Saved data entries
━━━━

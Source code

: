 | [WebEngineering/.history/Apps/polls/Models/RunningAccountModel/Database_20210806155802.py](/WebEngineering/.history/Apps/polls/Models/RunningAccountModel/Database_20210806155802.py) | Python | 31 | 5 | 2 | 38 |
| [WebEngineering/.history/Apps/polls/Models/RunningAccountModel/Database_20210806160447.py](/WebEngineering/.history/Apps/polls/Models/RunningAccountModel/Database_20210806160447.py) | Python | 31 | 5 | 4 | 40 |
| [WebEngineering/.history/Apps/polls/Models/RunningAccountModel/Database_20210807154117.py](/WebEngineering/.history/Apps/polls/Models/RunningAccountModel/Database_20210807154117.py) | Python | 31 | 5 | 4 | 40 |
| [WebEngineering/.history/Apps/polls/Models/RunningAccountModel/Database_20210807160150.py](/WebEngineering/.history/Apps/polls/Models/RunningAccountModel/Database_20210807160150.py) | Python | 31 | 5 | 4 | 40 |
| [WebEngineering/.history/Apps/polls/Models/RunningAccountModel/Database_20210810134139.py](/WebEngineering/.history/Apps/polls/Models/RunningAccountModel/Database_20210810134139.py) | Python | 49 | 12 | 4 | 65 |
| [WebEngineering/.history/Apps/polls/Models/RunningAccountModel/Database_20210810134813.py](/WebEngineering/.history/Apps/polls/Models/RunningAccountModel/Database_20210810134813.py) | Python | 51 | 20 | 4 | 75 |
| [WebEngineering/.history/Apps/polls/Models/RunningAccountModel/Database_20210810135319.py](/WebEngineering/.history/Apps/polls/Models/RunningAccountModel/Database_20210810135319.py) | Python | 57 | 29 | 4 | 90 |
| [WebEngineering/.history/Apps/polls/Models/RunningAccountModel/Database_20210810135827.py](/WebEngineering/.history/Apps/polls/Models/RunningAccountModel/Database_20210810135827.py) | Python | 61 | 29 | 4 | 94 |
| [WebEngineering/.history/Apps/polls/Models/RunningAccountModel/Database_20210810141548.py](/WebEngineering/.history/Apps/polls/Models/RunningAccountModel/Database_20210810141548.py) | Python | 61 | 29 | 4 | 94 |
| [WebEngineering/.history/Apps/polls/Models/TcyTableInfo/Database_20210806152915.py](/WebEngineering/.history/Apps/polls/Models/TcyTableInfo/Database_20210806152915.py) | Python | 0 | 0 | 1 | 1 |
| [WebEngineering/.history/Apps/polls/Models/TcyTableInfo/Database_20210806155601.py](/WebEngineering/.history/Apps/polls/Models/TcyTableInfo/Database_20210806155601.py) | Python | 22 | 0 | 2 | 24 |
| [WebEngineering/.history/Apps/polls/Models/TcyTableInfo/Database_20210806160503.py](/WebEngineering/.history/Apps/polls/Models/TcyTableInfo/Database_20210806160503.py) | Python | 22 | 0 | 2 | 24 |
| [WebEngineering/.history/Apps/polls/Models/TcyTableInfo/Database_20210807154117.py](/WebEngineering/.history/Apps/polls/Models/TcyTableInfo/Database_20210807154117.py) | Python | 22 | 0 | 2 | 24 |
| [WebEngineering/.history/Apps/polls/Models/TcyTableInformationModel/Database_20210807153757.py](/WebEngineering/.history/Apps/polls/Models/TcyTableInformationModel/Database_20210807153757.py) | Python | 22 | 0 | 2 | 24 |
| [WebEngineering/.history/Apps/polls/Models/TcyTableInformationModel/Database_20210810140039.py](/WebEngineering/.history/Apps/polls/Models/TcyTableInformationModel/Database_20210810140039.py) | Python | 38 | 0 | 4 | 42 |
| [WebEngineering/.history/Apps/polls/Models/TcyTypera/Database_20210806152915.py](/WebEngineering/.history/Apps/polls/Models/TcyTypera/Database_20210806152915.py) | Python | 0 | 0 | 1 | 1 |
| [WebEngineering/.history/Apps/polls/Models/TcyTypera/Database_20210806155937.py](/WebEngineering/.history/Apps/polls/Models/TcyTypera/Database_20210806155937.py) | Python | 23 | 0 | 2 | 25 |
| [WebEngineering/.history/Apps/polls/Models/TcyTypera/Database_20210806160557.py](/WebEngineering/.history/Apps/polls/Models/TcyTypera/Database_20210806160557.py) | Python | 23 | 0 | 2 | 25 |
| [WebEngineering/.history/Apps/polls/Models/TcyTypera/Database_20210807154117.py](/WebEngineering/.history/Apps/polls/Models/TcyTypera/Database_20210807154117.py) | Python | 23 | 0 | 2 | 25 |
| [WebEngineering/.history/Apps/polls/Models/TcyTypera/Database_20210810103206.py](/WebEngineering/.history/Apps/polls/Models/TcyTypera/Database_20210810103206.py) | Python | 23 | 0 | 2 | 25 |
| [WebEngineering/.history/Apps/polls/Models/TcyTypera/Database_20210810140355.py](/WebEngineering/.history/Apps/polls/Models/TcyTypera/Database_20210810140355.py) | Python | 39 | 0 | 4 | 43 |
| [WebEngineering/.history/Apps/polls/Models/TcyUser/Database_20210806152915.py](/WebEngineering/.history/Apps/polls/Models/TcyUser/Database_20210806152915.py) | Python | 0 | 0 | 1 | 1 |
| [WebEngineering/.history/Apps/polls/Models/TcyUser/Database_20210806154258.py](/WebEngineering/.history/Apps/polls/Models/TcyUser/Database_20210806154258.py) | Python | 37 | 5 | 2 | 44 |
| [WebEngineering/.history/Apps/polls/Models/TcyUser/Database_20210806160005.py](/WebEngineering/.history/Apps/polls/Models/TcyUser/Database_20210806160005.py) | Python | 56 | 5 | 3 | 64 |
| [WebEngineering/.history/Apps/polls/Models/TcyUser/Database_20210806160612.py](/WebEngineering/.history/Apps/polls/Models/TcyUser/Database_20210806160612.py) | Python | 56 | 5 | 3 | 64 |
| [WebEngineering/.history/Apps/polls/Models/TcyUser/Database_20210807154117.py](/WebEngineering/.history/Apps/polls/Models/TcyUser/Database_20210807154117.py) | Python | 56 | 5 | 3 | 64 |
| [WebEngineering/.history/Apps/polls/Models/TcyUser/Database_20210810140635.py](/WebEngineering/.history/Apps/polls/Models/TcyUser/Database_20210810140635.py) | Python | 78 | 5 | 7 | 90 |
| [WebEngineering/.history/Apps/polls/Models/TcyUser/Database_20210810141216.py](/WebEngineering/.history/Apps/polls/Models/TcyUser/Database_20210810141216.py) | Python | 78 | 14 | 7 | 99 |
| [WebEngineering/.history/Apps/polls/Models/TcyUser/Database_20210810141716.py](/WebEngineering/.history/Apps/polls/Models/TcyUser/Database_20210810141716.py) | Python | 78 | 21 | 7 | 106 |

━━━━

● Problem
Scan the records above for lines with the word "TcyTableInformationModel". Then report how many there are, as a bare number.

● Finished exercise
2